Des protocoles de suivi à 10 ans par angio-IRM pourraient s'avérer nécessaire afin de prévenir les récidives d'anévrisme intracrânien. C'est ce qui ressort d'une étude publiée dans Radiology.
Le traitement endovasculaire d'anévrisme intracrânien est efficace dans la prévention des saignements à long terme, mais peut être suivie par des récidives nombreuses, selon une nouvelle étude publiée en ligne dans la revue Radiology.

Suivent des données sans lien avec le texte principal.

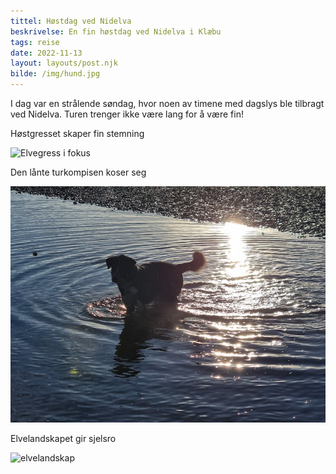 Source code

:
 ```yaml
---
tittel: Høstdag ved Nidelva
beskrivelse: En fin høstdag ved Nidelva i Klæbu
tags: reise
date: 2022-11-13
layout: layouts/post.njk
bilde: /img/hund.jpg
---
```

I dag var en strålende søndag, hvor noen av timene med dagslys ble tilbragt ved Nidelva.
Turen trenger ikke være lang for å være fin!

<div class="tile is-ancestor is-vertical">
    <div class="is-parent tile">
        <div class="is-parent tile">
            <div class="tile is-child notification is-primary">
            <p class="subtitle has-text-centered">Høstgresset skaper fin stemning</p>
            <img src="/img/elvegress.jpg" alt="Elvegress i fokus">  
            </div>
        </div>
    </div>
    <div class="is-parent tile">
    <div class="is-parent tile">
        <div class="tile is-child notification is-info">
        <p class="subtitle has-text-centered">Den lånte turkompisen koser seg</p>
          <img src="/img/hund.jpg" alt="Hund bader">  
        </div>
        <div class="is-parent tile">
            <div class="tile is-child notification is-dark">
            <p class="subtitle has-text-centered">Elvelandskapet gir sjelsro</p>
            <img src="/img/elvelandskap.jpg" alt="elvelandskap">  
            </div>
        </div>
    </div>
    </div>
</div>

Les complications du traitement endovasculaire d'anévrismes
L'implantation de coils pour le traitement de l'anévrisme a été développé dans les années 1990 et est devenu un traitement de routine pour anévrisme intracrânien au début des années 2000. Les coils sont acheminés à l'aide d'un micro-cathéter inséré par ponction de l'artère fémorale et, une fois en place, provoquent la formation d'un caillot dans l'anévrisme, pour empêcher le saignement. Le principal inconvénient de ce traitement est la recanalisation, ou le retour du flux sanguin dans l'anévrisme original, comme l'ont montré des études antérieures pour un nombre limité de patients pour des périodes relativement courtes.
Une angio-IRM pour évaluer les risques de récidive
Pour cette nouvelle étude, les chercheurs ont examiné l'efficacité à long terme de l'embolisation par coils dans la prévention des ruptures d'anévrisme. Ils ont réalisé une angio-IRM 3-Tesla 10 ans après le traitement des anévrismes intracrâniens au sein d'un seul établissement. En outre, ils ont examiné les résultats de la littérature médicale pour identifier les études rapportant les taux de récidive de saignements et / ou anévrysme chez les patients suivis au-delà de 10 ans après traitement. Parmi 129 anévrysmes suivis pendant plus de 10 ans, 12,4 % ont montré une recanalisation entre l'IRM de moyen-terme et celle de long terme. L'occlusion incomplète et le retraitement dans les cinq ans étaient des facteurs de risque de récidive tardive. La revue de la littérature de 2 902 cas a montré que les occlusions incomplètes et les anévrysmes de taille supérieure à 10 mm représentaient également des facteurs de risque de récidive tardive.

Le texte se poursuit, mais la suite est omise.